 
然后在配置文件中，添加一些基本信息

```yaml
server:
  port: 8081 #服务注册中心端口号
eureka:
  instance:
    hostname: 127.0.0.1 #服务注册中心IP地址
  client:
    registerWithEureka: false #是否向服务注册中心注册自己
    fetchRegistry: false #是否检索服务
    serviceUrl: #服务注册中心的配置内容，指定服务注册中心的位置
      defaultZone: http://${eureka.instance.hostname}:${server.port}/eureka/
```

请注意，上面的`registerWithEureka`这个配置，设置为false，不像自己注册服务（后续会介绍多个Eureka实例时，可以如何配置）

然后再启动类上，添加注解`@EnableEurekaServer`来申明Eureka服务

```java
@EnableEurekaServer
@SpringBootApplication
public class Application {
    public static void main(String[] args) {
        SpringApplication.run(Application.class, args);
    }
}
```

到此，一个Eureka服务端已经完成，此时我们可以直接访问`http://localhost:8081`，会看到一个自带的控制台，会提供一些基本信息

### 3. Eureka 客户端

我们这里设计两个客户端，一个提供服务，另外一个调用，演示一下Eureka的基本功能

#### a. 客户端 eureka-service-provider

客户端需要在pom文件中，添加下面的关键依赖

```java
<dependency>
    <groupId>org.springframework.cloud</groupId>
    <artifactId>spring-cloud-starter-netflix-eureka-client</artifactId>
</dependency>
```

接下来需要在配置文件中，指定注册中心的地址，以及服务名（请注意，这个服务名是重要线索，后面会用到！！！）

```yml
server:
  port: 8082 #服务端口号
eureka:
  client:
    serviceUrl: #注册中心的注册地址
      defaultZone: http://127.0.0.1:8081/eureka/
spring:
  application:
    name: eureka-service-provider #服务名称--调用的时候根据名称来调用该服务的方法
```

Work item: Show me every line in the data above that includes "class".

Answer to this exercise:
public class Application {
        SpringApplication.run(Application.class, args);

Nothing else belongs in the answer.